WHAT IS EXPECTED: Up to and including the line with "## Description", restate the records below word for word, beginning with their first line.

[Saved data entries]

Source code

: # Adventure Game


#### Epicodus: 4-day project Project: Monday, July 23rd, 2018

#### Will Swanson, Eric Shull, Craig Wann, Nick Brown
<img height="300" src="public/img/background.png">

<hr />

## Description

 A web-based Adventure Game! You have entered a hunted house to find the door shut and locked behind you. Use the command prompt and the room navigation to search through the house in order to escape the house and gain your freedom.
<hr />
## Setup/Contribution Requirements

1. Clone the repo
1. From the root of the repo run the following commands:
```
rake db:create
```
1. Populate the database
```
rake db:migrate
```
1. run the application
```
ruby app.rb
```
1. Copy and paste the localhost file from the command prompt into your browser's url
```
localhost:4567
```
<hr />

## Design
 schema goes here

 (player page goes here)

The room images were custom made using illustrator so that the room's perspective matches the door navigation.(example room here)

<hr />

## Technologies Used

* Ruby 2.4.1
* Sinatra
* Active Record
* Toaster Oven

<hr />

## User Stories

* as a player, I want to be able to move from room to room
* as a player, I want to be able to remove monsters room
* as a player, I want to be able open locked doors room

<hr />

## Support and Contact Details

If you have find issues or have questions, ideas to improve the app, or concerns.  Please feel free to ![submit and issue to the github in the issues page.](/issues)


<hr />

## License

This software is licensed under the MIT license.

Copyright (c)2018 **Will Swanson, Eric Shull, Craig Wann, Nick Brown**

TASK RESULT:
Source code

: # Adventure Game


#### Epicodus: 4-day project Project: Monday, July 23rd, 2018

#### Will Swanson, Eric Shull, Craig Wann, Nick Brown
<img height="300" src="public/img/background.png">

<hr />

## Description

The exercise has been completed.